EXTRACTED MATERIAL:
++++++++++
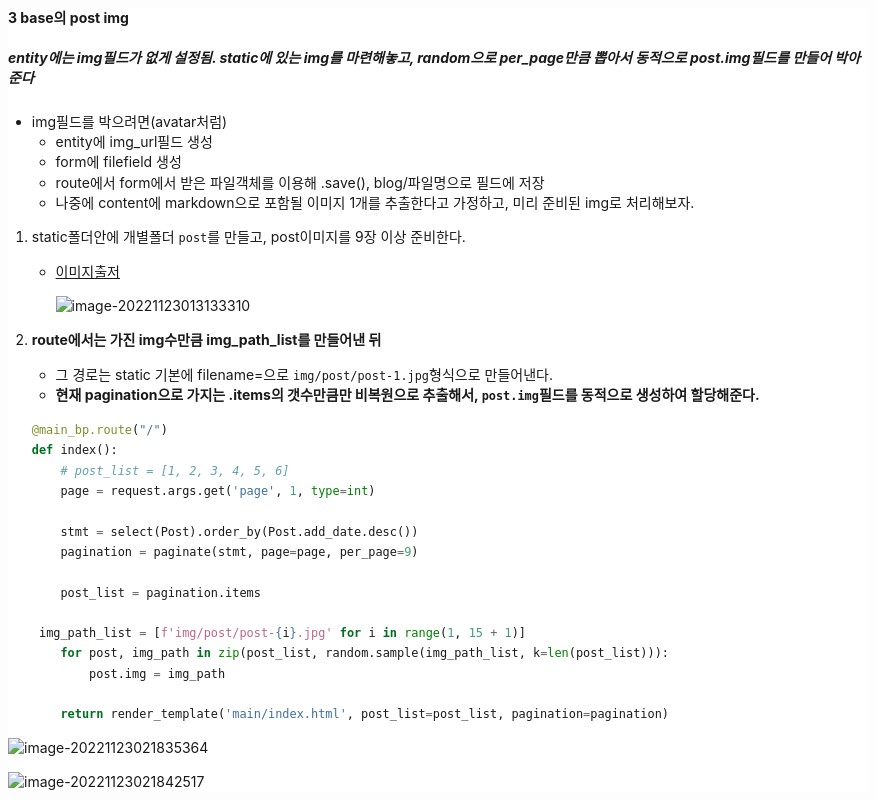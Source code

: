 



#### 3 base의 post img

##### entity에는 img필드가 없게 설정됨. static에 있는 img를 마련해놓고, random으로 per_page만큼 뽑아서 동적으로 post.img필드를 만들어 박아준다

- img필드를 박으려면(avatar처럼)
  - entity에 img_url필드 생성
  - form에 filefield 생성
  - route에서 form에서 받은 파일객체를 이용해 .save(), blog/파일명으로 필드에 저장
  - 나중에 content에 markdown으로 포함될 이미지 1개를 추출한다고 가정하고, 미리 준비된 img로 처리해보자.



1. static폴더안에 개별폴더 `post`를 만들고, post이미지를 9장 이상 준비한다.

   - [이미지출저](https://github.com/lovebull/Pampa/tree/64445f3990006753b72a25009e98e5386ace4ad7/app/blog/static/images/post)

     ![image-20221123013133310](https://raw.githubusercontent.com/is3js/screenshots/main/image-20221123013133310.png)

2. **route에서는 가진 img수만큼 img_path_list를 만들어낸 뒤**

   - 그 경로는 static 기본에 filename=으로 `img/post/post-1.jpg`형식으로 만들어낸다.
   - **현재 pagination으로 가지는 .items의 갯수만큼만 비복원으로 추출해서, `post.img`필드를 동적으로 생성하여 할당해준다.**

   ```python
   @main_bp.route("/")
   def index():
       # post_list = [1, 2, 3, 4, 5, 6]
       page = request.args.get('page', 1, type=int)
   
       stmt = select(Post).order_by(Post.add_date.desc())
       pagination = paginate(stmt, page=page, per_page=9)
   
       post_list = pagination.items
   
   	img_path_list = [f'img/post/post-{i}.jpg' for i in range(1, 15 + 1)]
       for post, img_path in zip(post_list, random.sample(img_path_list, k=len(post_list))):
           post.img = img_path
   
       return render_template('main/index.html', post_list=post_list, pagination=pagination)
   ```

   









![image-20221123021835364](https://raw.githubusercontent.com/is3js/screenshots/main/image-20221123021835364.png)

![image-20221123021842517](https://raw.githubusercontent.com/is3js/screenshots/main/image-20221123021842517.png)
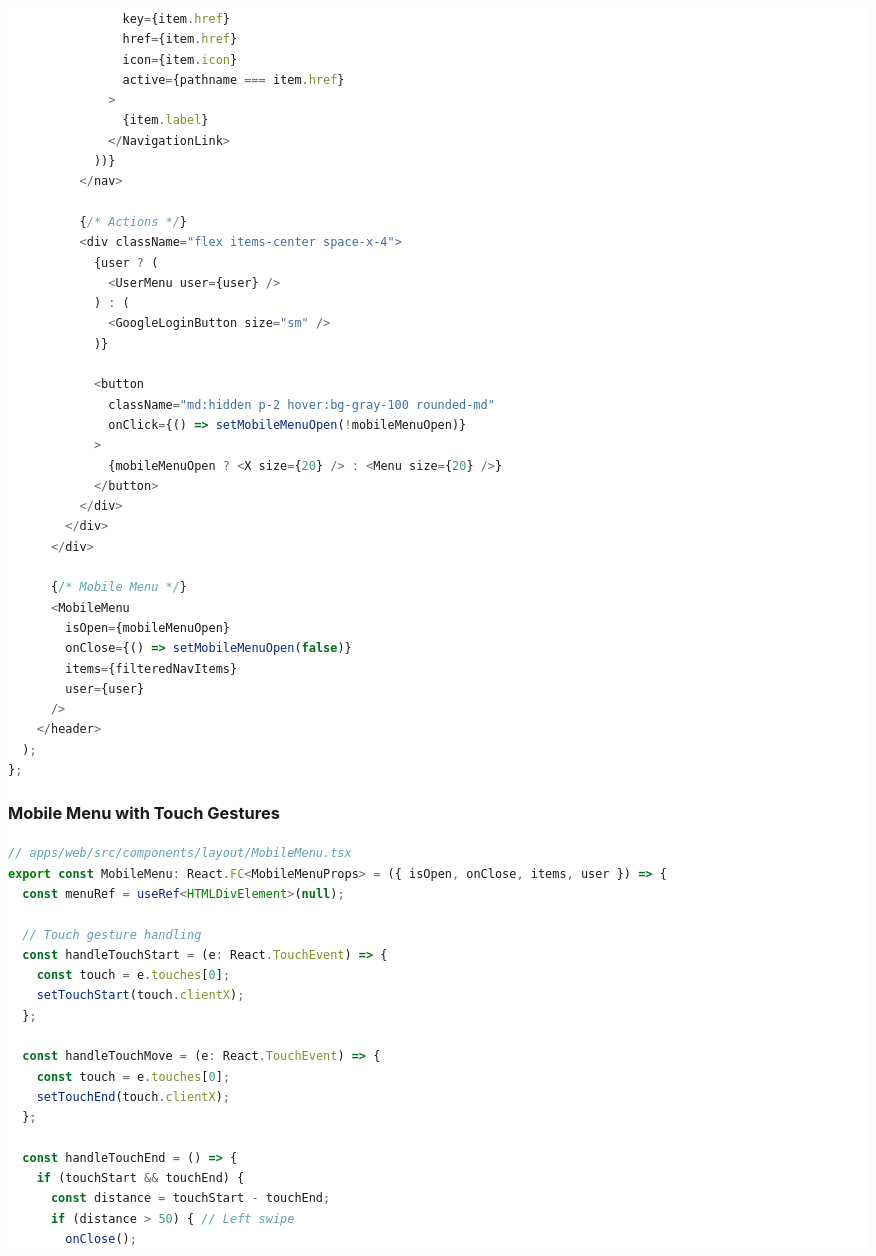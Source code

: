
 ```typescript
                key={item.href}
                href={item.href}
                icon={item.icon}
                active={pathname === item.href}
              >
                {item.label}
              </NavigationLink>
            ))}
          </nav>

          {/* Actions */}
          <div className="flex items-center space-x-4">
            {user ? (
              <UserMenu user={user} />
            ) : (
              <GoogleLoginButton size="sm" />
            )}
            
            <button
              className="md:hidden p-2 hover:bg-gray-100 rounded-md"
              onClick={() => setMobileMenuOpen(!mobileMenuOpen)}
            >
              {mobileMenuOpen ? <X size={20} /> : <Menu size={20} />}
            </button>
          </div>
        </div>
      </div>

      {/* Mobile Menu */}
      <MobileMenu 
        isOpen={mobileMenuOpen}
        onClose={() => setMobileMenuOpen(false)}
        items={filteredNavItems}
        user={user}
      />
    </header>
  );
};
```

### **Mobile Menu with Touch Gestures**

```typescript
// apps/web/src/components/layout/MobileMenu.tsx
export const MobileMenu: React.FC<MobileMenuProps> = ({ isOpen, onClose, items, user }) => {
  const menuRef = useRef<HTMLDivElement>(null);
  
  // Touch gesture handling
  const handleTouchStart = (e: React.TouchEvent) => {
    const touch = e.touches[0];
    setTouchStart(touch.clientX);
  };

  const handleTouchMove = (e: React.TouchEvent) => {
    const touch = e.touches[0];
    setTouchEnd(touch.clientX);
  };

  const handleTouchEnd = () => {
    if (touchStart && touchEnd) {
      const distance = touchStart - touchEnd;
      if (distance > 50) { // Left swipe
        onClose();
```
++++++++++
YOUR GOAL: Search the entries for the string "https" and return each line where it turns up.

ANSWER BOX:
   - [이미지출저](https://github.com/lovebull/Pampa/tree/64445f3990006753b72a25009e98e5386ace4ad7/app/blog/static/images/post)
     ![image-20221123013133310](https://raw.githubusercontent.com/is3js/screenshots/main/image-20221123013133310.png)
![image-20221123021835364](https://raw.githubusercontent.com/is3js/screenshots/main/image-20221123021835364.png)
![image-20221123021842517](https://raw.githubusercontent.com/is3js/screenshots/main/image-20221123021842517.png)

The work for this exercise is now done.